Figure 8

Oxidative stress induces the expression and secretion of TGF-β1 and TGF-β2. (a–d) ECs were incubated in the absence (−) or presence (+) of 10 μM H₂O₂ for 24 (a, c) or 72 h (b, d), and mRNA expression of TGF-β1 (a, b) and TGF-β2 (c, d) was then measured by means of qPCR. Determinations were performed in at least triplicates, and the results are expressed normalized relative to 28S mRNA expression. Significant differences were assessed by Student’s t-test (Mann–Whitney). *, P<0.05, **, P<0.01 against untreated condition. Graph bars show the mean±s.d. (N=3–5). (e–h) ECs were incubated in the absence (−) or presence (+) of 10 μM H₂O₂ for 72 h, and the protein secretion of TGF-β1 (e, f) and TGF-β2 (g, h) was then measured in the supernatant. (e, g) Representative images of western blot experiments performed for detection of TGF-β1 (e) and TGF-β2 (g) secretion. (f and h) Densitometric analyses of the experiments shown in (e and g), respectively. Protein levels were normalized against tubulin, and data are expressed relative to the untreated condition.

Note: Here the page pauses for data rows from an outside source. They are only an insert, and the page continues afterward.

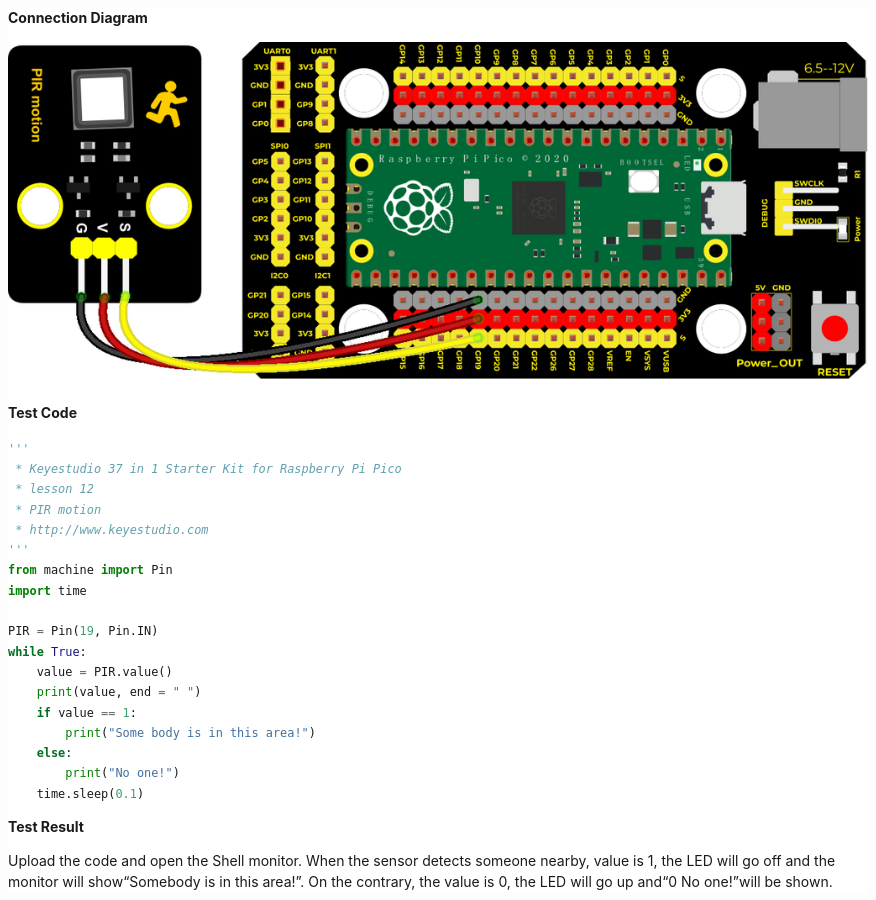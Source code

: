 

**Connection Diagram**

![](./media/a5f247d1b76d442ec075ec29653648bazz.png)

**Test Code**

```python
'''
 * Keyestudio 37 in 1 Starter Kit for Raspberry Pi Pico
 * lesson 12
 * PIR motion
 * http://www.keyestudio.com
'''
from machine import Pin
import time

PIR = Pin(19, Pin.IN)
while True:
    value = PIR.value()
    print(value, end = " ")
    if value == 1:
        print("Some body is in this area!")
    else:
        print("No one!")
    time.sleep(0.1)
```

**Test Result**

Upload the code and open the Shell monitor. When the sensor detects someone nearby, value is 1, the LED will go off and the monitor will show“Somebody is in this area!”. On the contrary, the value is 0, the LED will go up and“0 No one!”will be shown.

Significant differences were assessed by Student’s t-test (Mann–Whitney). *, P<0.05 and **, P<0.01 against untreated condition. Graph bars show the mean±s.d. (N=3–4). (i–l) Cytosol (CF) and nuclear (NF) fractions were obtained from non-treated ECs and EC treated in the absence (−) or presence (+, 10 μM H₂O₂) of H₂O₂ for 72 h, with or without 0.5 μM SB431542 for 72 h, and expression of NF-κB p65 was analyzed. (i, k) Representative images from western blot experiments performed for detection of NF-κB p65 in the CF (i) and NF (k) from non-treated ECs and EC treated with H₂O₂ in the presence or absence of SB431542. (j and l) Densitometric analyses of the experiments shown in (i and k), respectively. Protein levels were normalized against tubulin and histone H3 for CF and NF, respectively, and data are expressed relative to non-treated condition (N=3).